United States District Court, District of Kansas
Nov 6, 2024
No. 23-4107-JAR-BGS (D. Kan. Nov. 6, 2024)

Opinion

23-4107-JAR-BGS

11-06-2024

JUSTIN SPIEHS, Plaintiff, v. LISA LARSEN, et al., Defendants.


MEMORANDUM AND ORDER GRANTING IN PART AND DENYING IN PART MOTION TO COMPEL

BROOKS G. SEVERSON, UNITED STATES MAGISTRATE JUDGE

Now before the Court is the Motion for Order Compelling Discovery filed by Defendants Lisa Larsen, Courtney Shipley, and the Lawrence City Commission. (Doc. 71.) Therein, Defendants seek supplemental responses from Plaintiff to Requests for Admissions Nos. 2, 4, 6, 8, 9, 10, 11, and 13, and Defendants' First Interrogatory No. 16. Generally speaking, Defendants contend Plaintiff's answers are “evasive and confusing.” (Doc. 72, at 2.) The responses will be more fully discussed in the legal analysis section, below.
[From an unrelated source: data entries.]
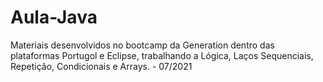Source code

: # Aula-Java
Materiais desenvolvidos no bootcamp da Generation dentro das plataformas Portugol e Eclipse, trabalhando a Lógica, Laços Sequenciais, Repetição, Condicionais e Arrays. - 07/2021
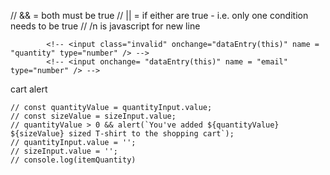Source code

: // && = both must be true
// || = if either are true - i.e. only one condition needs to be true
// /n is javascript for new line

            <!-- <input class="invalid" onchange="dataEntry(this)" name = "quantity" type="number" /> -->
            <!-- <input onchange= "dataEntry(this)" name = "email" type="number" /> -->

cart alert

    // const quantityValue = quantityInput.value;
    // const sizeValue = sizeInput.value;
    // quantityValue > 0 && alert(`You've added ${quantityValue} ${sizeValue} sized T-shirt to the shopping cart`);
    // quantityInput.value = '';
    // sizeInput.value = '';
    // console.log(itemQuantity)

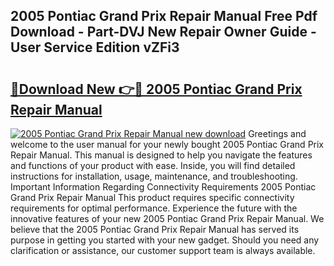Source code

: ## 2005 Pontiac Grand Prix Repair Manual Free Pdf Download - Part-DVJ New Repair Owner Guide - User Service Edition vZFi3

# <h2><a href="http://bc32408.oget.top/?id=2005+Pontiac+Grand+Prix+Repair+Manual">🔗Download New 👉🔴 2005 Pontiac Grand Prix Repair Manual</a></h2>

[![2005 Pontiac Grand Prix Repair Manual new download](https://i.imgur.com/5g1atiW.png)](http://bc32408.oget.top/?id=2005+Pontiac+Grand+Prix+Repair+Manual)
Greetings and welcome to the user manual for your newly bought 2005 Pontiac Grand Prix Repair Manual. This manual is designed to help you navigate the features and functions of your product with ease. Inside, you will find detailed instructions for installation, usage, maintenance, and troubleshooting. Important Information Regarding Connectivity Requirements 2005 Pontiac Grand Prix Repair Manual This product requires specific connectivity requirements for optimal performance. Experience the future with the innovative features of your new 2005 Pontiac Grand Prix Repair Manual. We believe that the 2005 Pontiac Grand Prix Repair Manual has served its purpose in getting you started with your new gadget. Should you need any clarification or assistance, our customer support team is always available.
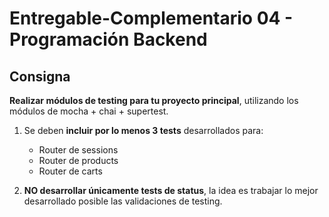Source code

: # Entregable-Complementario 04 - Programación Backend

## Consigna

**Realizar módulos de testing para tu proyecto principal**, utilizando los módulos de mocha + chai + supertest.

1. Se deben **incluir por lo menos 3 tests** desarrollados para:

   -  Router de sessions
   -  Router de products
   -  Router de carts

2. **NO desarrollar únicamente tests de status**, la idea es trabajar lo mejor desarrollado posible las validaciones de testing.
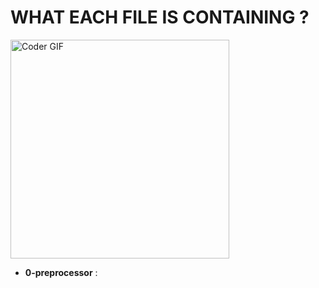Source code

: # WHAT EACH FILE IS CONTAINING ?

<img alt="Coder GIF" height=350 width=350 src="https://media.giphy.com/media/h408T6Y5GfmXBKW62l/giphy.gif" />
<br>

 - **0-preprocessor** : 
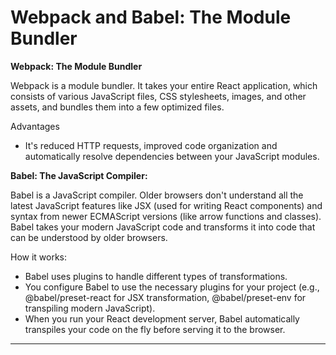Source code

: # Webpack and Babel: The Module Bundler


**Webpack: The Module Bundler**

Webpack is a module bundler. It takes your entire React application, which consists of various JavaScript files, CSS stylesheets, images, and other assets, and bundles them into a few optimized files.

Advantages

- It's reduced HTTP requests, improved code organization and automatically resolve dependencies between your JavaScript modules.



**Babel: The JavaScript Compiler:**

Babel is a JavaScript compiler. Older browsers don't understand all the latest JavaScript features like JSX (used for writing React components) and syntax from newer ECMAScript versions (like arrow functions and classes). Babel takes your modern JavaScript code and transforms it into code that can be understood by older browsers.

How it works:

- Babel uses plugins to handle different types of transformations.
- You configure Babel to use the necessary plugins for your project (e.g., @babel/preset-react for JSX transformation, @babel/preset-env for transpiling modern JavaScript).
- When you run your React development server, Babel automatically transpiles your code on the fly before serving it to the browser.

<hr>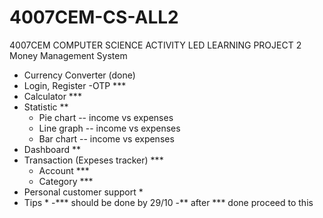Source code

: # 4007CEM-CS-ALL2
4007CEM COMPUTER SCIENCE ACTIVITY LED LEARNING PROJECT 2
Money Management System 
- Currency Converter (done)
- Login, Register -OTP ***
- Calculator ***
- Statistic **
  - Pie chart -- income vs expenses
  - Line graph -- income vs expenses
  - Bar chart -- income vs expenses
- Dashboard **
- Transaction (Expeses tracker) ***
  - Account ***
  - Category ***
-	Personal customer support *
- Tips *
-*** should be done by 29/10
-** after *** done proceed to this
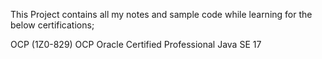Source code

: This Project contains all my notes and sample code while learning for the below certifications;

OCP (1Z0-829)
OCP Oracle Certified Professional Java SE 17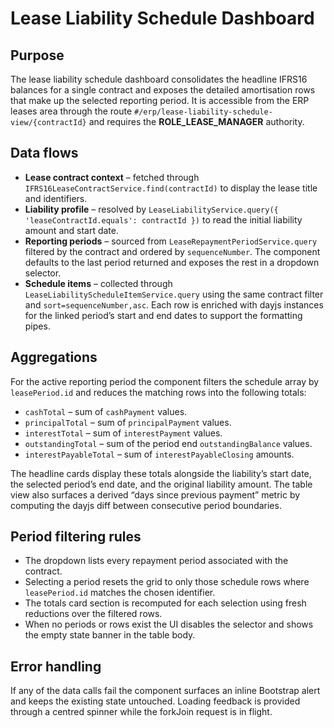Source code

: # Lease Liability Schedule Dashboard

## Purpose
The lease liability schedule dashboard consolidates the headline IFRS16 balances for a single contract and exposes the detailed amortisation rows that make up the selected reporting period. It is accessible from the ERP leases area through the route `#/erp/lease-liability-schedule-view/{contractId}` and requires the **ROLE_LEASE_MANAGER** authority.

## Data flows
- **Lease contract context** – fetched through `IFRS16LeaseContractService.find(contractId)` to display the lease title and identifiers.
- **Liability profile** – resolved by `LeaseLiabilityService.query({ 'leaseContractId.equals': contractId })` to read the initial liability amount and start date.
- **Reporting periods** – sourced from `LeaseRepaymentPeriodService.query` filtered by the contract and ordered by `sequenceNumber`. The component defaults to the last period returned and exposes the rest in a dropdown selector.
- **Schedule items** – collected through `LeaseLiabilityScheduleItemService.query` using the same contract filter and `sort=sequenceNumber,asc`. Each row is enriched with dayjs instances for the linked period’s start and end dates to support the formatting pipes.

## Aggregations
For the active reporting period the component filters the schedule array by `leasePeriod.id` and reduces the matching rows into the following totals:
- `cashTotal` – sum of `cashPayment` values.
- `principalTotal` – sum of `principalPayment` values.
- `interestTotal` – sum of `interestPayment` values.
- `outstandingTotal` – sum of the period end `outstandingBalance` values.
- `interestPayableTotal` – sum of `interestPayableClosing` amounts.

The headline cards display these totals alongside the liability’s start date, the selected period’s end date, and the original liability amount. The table view also surfaces a derived “days since previous payment” metric by computing the dayjs diff between consecutive period boundaries.

## Period filtering rules
- The dropdown lists every repayment period associated with the contract.
- Selecting a period resets the grid to only those schedule rows where `leasePeriod.id` matches the chosen identifier.
- The totals card section is recomputed for each selection using fresh reductions over the filtered rows.
- When no periods or rows exist the UI disables the selector and shows the empty state banner in the table body.

## Error handling
If any of the data calls fail the component surfaces an inline Bootstrap alert and keeps the existing state untouched. Loading feedback is provided through a centred spinner while the forkJoin request is in flight.
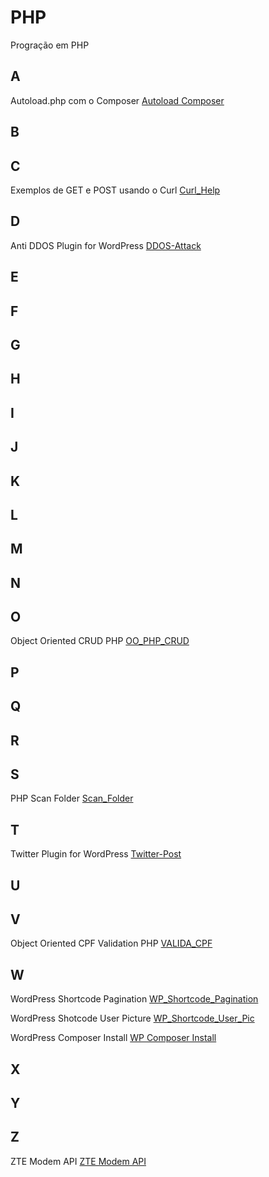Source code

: # PHP
Progração em PHP

## A
Autoload.php com o Composer [Autoload Composer](https://github.com/paulo-correia/Autoload_Composer)

## B

## C
Exemplos de GET e POST usando o Curl [Curl_Help](https://github.com/paulo-correia/Curl_Help)

## D
Anti DDOS Plugin for WordPress [DDOS-Attack](https://github.com/paulo-correia/ddos-attack)

## E

## F

## G

## H

## I

## J

## K

## L

## M

## N

## O
Object Oriented CRUD PHP [OO_PHP_CRUD](https://github.com/paulo-correia/oo_php_crud)

## P

## Q

## R

## S
PHP Scan Folder [Scan_Folder](https://github.com/paulo-correia/Scan_Folder)

## T
Twitter Plugin for WordPress [Twitter-Post](https://github.com/paulo-correia/twitter-post)

## U

## V
Object Oriented CPF Validation PHP [VALIDA_CPF](https://github.com/paulo-correia/php_oo_valida_cpf)

## W
WordPress Shortcode Pagination [WP_Shortcode_Pagination](https://github.com/paulo-correia/WP_Shortcode_Pagination)

WordPress Shotcode User Picture [WP_Shortcode_User_Pic](https://github.com/paulo-correia/WP_Shortcode_User_Pic)

WordPress Composer Install [WP Composer Install](https://github.com/paulo-correia/WP_Composer_Install)

## X

## Y

## Z
ZTE Modem API [ZTE Modem API](https://github.com/paulo-correia/ZTE_API_and_Hack)

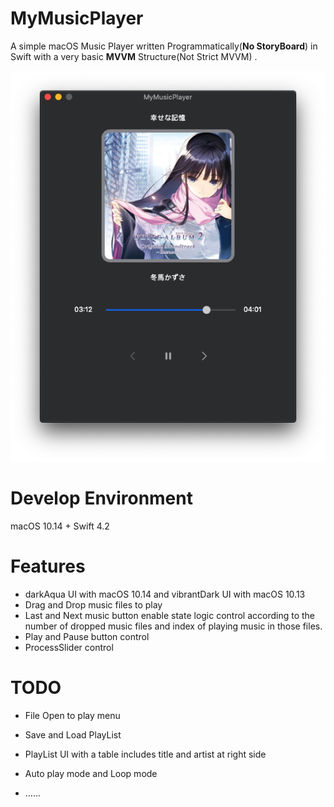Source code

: # MyMusicPlayer
A simple macOS Music Player written Programmatically(**No StoryBoard**) in Swift with a very basic **MVVM** Structure(Not Strict MVVM) .

![MyMusicPlayer](./MyMusicPlayer.png)

# Develop Environment

macOS 10.14 + Swift 4.2

# Features

* darkAqua UI with macOS 10.14 and vibrantDark UI with macOS 10.13
* Drag and Drop music files to play
* Last and Next music button enable state logic control according to the number of dropped music files and index of playing music in those files.
* Play and Pause button control
* ProcessSlider control

# TODO

* File Open to play menu

* Save and Load PlayList
* PlayList UI with a table includes title and artist at right side
* Auto play mode and Loop mode
* ......
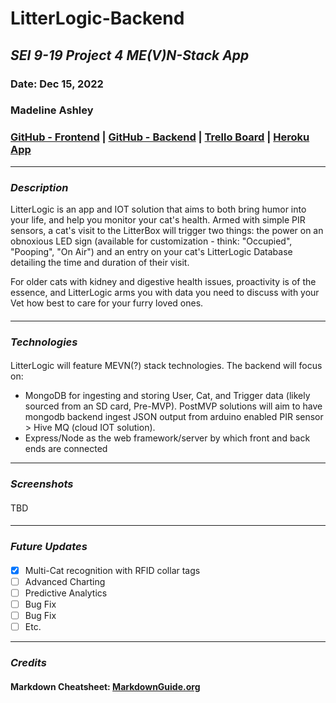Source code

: # LitterLogic-Backend 
## *SEI 9-19 Project 4 ME(V)N-Stack App*

### Date: Dec 15, 2022

### Madeline Ashley


### [GitHub - Frontend](https://github.com/mashbash2150/LitterLogic-Frontend) | [GitHub - Backend](https://github.com/mashbash2150/LitterLogic-Backend) | [Trello Board](https://trello.com/b/AT77aoo4/litterlogic)  | [Heroku App](TBD)

---

### **_Description_**

LitterLogic is an app and IOT solution that aims to both bring humor into your life, and help you monitor your cat's health.  Armed with simple PIR sensors, a cat's visit to the LitterBox will trigger two things: the power on an obnoxious LED sign (available for customization - think: "Occupied", "Pooping", "On Air") and an entry on your cat's LitterLogic Database detailing the time and duration of their visit.    

For older cats with kidney and digestive health issues, proactivity is of the essence, and LitterLogic arms you with data you need to discuss with your Vet how best to care for your furry loved ones. 


#### 

---

### **_Technologies_**

#### 

LitterLogic will feature MEVN(?) stack technologies.  The backend will focus on:

- MongoDB for ingesting and storing User, Cat, and Trigger data (likely sourced from an SD card, Pre-MVP).   PostMVP solutions will aim to have mongodb backend ingest JSON output from arduino enabled PIR sensor > Hive MQ (cloud IOT solution).
- Express/Node as the web framework/server by which front and back ends are connected





---

### **_Screenshots_**

#### 

####

TBD

#### 



---

### **_Future Updates_**

####

- [x] Multi-Cat recognition with RFID collar tags
- [ ] Advanced Charting 
- [ ] Predictive Analytics
- [ ] Bug Fix
- [ ] Bug Fix
- [ ] Etc.

---

### **_Credits_**

#### 

#### Markdown Cheatsheet: [MarkdownGuide.org](https://www.markdownguide.org/cheat-sheet/)
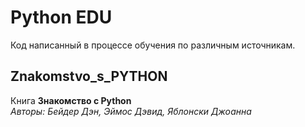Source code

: # Python EDU
Код написанный в процессе обучения по различным источникам.

## Znakomstvo_s_PYTHON
Книга **Знакомство с Python**\
*Авторы: Бейдер Дэн, Эймос Дэвид, Яблонски Джоанна*
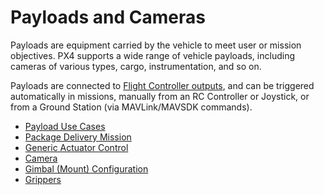 # Payloads and Cameras

Payloads are equipment carried by the vehicle to meet user or mission objectives. PX4 supports a wide range of vehicle payloads, including cameras of various types, cargo, instrumentation, and so on.

Payloads are connected to [Flight Controller outputs](../getting_started/px4_basic_concepts.md#outputs-motors-servos-actuators), and can be triggered automatically in missions, manually from an RC Controller or Joystick, or from a Ground Station (via MAVLink/MAVSDK commands).

- [Payload Use Cases](../payloads/use_cases.md)
- [Package Delivery Mission](../flying/package_delivery_mission.md)
- [Generic Actuator Control](../payloads/generic_actuator_control.md)
- [Camera](../peripherals/camera.md)
- [Gimbal \(Mount\) Configuration](../advanced/gimbal_control.md)
- [Grippers](../peripherals/gripper.md)
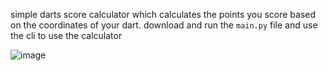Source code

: simple darts score calculator which calculates the points you score based on the coordinates of your dart. download and run the `main.py` file and use the cli to use the calculator

![image](https://github.com/user-attachments/assets/cf57c90f-0029-47b5-8f24-5d5d12d6800b)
For the reasons set forth herein, Defendants' Motion to Compel (Doc. 71) is GRANTED in part and DENIED in part.

I. Factual Background.

This lawsuit results from Plaintiff's attendance at and involvement in two public meetings conducted by Lawrence City Commission occurring on October 11, 2022, and July 18, 2023. Plaintiff alleges his First Amendment rights were violated during those meetings.

The discovery requests at issue were originally served on July 26, 2024, and August 1, 2024. Requests for Admission 2, 4, 6, and 8 ask Plaintiff to admit that Plaintiff does not have evidence that the City of Lawrence had a mask mandate in effect on July 18, 2023 (Request No. 2), that the City of Lawrence controls the library (Request No. 4), that the City of Lawrence controls Unified School District 497 (Request No. 6), and that the City of Lawrence controls mask mandates for the Unified School District 497 (Request No. 8). (Doc. 71-3, at 1-2.) Requests Nos. 9-11 asked Plaintiff to admit that he called Mayor Shipley a “Nazi” multiple times before being removed from the October 11, 2022, meeting (Request No. 9); continued speaking during the meeting on October 11, 2022, as Mayor Shipley asked Plaintiff what the City's role was over inflation (Request No. 10); and continued speaking as Mayor Shipley asked him what the City's role was over the NASDAQ (Request No. 11). (Id., at 2.) Request No. 13 asks Plaintiff to admit that during the October 11, 2022, meeting, after Plaintiff called Mayor Shipley a Nazi, Mayor Shipley warned Plaintiff about removal, and Plaintiff then called Mayor Shipley a Nazi again. (Id., at 3.) Interrogatory No. 16 instructs Plaintiff “[f]or any response to any Request for Admission, for which your answer was anything other than an unqualified admission without objection, provide the reason why you did not admit the request and provide all facts known to you concerning your response.” (Doc. 71-4, at 1, et seq.)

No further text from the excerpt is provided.